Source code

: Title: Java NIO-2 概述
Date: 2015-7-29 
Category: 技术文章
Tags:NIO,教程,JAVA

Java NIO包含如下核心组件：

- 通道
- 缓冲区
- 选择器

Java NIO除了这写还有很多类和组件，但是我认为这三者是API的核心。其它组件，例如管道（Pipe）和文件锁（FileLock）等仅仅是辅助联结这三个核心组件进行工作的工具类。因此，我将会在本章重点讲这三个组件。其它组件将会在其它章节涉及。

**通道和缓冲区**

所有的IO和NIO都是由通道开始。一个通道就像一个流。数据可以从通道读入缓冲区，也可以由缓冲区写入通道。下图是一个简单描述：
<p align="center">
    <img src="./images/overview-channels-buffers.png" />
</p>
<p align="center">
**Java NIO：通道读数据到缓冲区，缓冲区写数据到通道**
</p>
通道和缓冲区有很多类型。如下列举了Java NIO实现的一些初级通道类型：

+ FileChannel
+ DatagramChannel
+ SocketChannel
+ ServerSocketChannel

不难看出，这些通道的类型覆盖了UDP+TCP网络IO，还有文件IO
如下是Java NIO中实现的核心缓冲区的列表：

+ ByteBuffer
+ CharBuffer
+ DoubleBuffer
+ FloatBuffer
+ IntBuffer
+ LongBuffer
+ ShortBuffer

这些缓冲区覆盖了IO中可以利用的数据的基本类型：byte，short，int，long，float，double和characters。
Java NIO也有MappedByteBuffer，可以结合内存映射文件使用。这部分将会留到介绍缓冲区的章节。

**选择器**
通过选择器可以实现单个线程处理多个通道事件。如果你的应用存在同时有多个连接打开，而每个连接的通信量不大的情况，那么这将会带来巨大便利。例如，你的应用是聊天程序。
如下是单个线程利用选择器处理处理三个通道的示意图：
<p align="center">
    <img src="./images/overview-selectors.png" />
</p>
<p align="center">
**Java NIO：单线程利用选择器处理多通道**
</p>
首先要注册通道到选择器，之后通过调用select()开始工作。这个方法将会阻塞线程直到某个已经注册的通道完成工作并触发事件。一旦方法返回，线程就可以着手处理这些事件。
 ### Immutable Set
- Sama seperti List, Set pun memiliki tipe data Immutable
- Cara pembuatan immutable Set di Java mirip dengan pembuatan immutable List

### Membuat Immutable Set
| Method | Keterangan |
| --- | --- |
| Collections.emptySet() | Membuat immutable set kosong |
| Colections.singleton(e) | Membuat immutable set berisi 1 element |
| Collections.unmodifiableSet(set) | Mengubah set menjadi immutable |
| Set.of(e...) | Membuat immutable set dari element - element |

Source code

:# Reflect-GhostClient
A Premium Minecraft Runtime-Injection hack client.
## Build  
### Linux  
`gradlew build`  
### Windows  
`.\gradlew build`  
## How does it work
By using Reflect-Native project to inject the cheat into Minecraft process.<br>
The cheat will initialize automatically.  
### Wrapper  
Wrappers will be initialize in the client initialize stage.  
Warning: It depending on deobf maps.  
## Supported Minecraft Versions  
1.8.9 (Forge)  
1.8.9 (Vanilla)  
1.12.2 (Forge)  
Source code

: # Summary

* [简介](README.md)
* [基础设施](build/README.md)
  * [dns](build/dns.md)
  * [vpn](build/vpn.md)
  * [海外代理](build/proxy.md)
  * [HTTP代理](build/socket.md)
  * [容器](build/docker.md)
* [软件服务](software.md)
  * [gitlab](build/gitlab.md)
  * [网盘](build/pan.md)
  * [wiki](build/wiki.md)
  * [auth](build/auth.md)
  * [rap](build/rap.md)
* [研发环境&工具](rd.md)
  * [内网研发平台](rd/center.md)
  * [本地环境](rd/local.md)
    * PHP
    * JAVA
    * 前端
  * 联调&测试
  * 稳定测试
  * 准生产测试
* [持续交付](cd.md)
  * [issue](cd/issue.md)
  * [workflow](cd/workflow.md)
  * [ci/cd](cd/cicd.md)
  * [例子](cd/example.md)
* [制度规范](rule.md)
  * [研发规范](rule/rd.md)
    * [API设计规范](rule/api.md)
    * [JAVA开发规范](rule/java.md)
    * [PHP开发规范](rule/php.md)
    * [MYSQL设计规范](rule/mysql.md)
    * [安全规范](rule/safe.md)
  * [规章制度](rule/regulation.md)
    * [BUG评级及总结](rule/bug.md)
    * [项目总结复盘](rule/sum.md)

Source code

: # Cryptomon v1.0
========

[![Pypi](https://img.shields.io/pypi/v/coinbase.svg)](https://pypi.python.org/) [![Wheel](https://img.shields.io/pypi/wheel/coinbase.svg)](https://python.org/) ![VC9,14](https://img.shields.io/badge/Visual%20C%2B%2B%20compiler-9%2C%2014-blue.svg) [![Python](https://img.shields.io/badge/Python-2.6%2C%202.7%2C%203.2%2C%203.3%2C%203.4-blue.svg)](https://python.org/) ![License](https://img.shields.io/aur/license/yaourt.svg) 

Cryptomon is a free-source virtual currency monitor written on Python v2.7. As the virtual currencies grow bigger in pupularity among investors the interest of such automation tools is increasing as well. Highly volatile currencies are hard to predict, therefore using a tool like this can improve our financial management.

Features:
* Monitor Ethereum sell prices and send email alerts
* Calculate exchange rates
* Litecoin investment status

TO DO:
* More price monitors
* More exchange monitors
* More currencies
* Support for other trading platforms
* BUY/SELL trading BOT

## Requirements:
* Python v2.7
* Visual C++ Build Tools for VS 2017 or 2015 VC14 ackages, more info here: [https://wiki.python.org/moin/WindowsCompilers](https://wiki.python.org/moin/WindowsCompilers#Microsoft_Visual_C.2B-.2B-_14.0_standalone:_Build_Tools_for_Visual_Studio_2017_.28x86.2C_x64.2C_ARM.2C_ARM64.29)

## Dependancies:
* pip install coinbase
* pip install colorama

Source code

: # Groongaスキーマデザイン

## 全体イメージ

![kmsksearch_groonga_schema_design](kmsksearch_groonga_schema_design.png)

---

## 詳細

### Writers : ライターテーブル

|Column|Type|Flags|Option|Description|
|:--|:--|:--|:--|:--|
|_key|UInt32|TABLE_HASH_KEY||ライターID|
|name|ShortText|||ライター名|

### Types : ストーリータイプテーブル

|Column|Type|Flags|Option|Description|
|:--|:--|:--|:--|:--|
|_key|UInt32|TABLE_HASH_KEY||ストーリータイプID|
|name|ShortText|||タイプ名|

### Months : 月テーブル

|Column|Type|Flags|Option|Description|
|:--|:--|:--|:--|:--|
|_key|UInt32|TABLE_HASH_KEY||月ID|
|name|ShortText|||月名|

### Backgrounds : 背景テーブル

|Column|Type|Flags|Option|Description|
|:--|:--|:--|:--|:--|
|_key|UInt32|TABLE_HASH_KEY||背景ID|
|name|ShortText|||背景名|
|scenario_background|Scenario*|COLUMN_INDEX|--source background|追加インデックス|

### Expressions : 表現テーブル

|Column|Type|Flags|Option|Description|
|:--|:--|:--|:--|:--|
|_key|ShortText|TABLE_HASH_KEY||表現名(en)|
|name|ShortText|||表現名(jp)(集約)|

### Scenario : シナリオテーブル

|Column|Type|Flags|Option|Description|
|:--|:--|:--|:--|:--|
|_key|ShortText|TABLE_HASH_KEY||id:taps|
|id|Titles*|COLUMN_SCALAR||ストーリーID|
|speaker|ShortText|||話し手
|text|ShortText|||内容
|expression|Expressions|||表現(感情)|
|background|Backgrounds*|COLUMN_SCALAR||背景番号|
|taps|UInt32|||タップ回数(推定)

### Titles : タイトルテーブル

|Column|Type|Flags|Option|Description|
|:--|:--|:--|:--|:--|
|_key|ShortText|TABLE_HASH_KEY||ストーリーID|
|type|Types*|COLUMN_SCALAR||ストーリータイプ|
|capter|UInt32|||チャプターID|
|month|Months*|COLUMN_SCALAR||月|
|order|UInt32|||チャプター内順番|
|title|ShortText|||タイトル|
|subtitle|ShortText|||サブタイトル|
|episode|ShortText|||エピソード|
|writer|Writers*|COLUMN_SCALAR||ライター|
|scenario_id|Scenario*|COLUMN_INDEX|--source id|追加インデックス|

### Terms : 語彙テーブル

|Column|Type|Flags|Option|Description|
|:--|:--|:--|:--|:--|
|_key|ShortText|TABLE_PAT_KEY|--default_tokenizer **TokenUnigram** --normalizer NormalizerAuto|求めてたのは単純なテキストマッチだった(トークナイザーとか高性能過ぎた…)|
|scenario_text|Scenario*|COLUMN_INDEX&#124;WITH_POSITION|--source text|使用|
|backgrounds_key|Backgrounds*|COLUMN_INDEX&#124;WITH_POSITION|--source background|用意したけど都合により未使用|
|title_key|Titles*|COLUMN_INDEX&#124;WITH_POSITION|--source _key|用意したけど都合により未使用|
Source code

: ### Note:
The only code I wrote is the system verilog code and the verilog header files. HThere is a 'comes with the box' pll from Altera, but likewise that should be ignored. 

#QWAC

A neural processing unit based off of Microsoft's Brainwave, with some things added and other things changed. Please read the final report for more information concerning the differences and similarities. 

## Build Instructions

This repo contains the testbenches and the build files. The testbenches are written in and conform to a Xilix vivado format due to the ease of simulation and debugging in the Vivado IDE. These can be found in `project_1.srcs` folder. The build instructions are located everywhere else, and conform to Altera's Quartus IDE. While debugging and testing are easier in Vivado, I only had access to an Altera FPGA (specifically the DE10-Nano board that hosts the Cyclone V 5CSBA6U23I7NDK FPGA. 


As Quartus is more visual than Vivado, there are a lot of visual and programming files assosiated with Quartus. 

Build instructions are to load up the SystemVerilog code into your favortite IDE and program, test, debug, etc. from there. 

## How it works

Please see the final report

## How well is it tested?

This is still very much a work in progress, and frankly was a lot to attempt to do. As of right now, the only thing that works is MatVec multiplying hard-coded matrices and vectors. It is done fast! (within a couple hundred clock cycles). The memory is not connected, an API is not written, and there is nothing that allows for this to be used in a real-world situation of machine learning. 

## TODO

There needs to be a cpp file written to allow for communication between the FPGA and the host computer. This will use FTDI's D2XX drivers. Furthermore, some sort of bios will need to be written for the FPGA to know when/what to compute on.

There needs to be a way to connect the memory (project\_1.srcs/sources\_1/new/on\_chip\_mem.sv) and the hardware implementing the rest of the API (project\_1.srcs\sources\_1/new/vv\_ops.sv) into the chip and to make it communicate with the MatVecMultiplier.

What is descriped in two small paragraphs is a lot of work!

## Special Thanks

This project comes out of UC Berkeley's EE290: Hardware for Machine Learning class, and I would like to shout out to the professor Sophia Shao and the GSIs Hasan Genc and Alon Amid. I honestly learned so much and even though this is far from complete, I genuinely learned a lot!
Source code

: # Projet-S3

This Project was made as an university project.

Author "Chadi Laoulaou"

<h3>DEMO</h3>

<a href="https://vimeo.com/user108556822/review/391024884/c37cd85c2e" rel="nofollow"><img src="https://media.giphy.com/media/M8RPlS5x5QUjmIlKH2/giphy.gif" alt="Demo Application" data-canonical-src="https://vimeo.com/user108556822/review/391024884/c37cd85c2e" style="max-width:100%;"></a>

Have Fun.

--------

§ **ABOUT THIS TASK**: A single number is the answer here: the count of lines in the material above holding the string "well".

§ **SOLUTION TO THIS TASK**: 2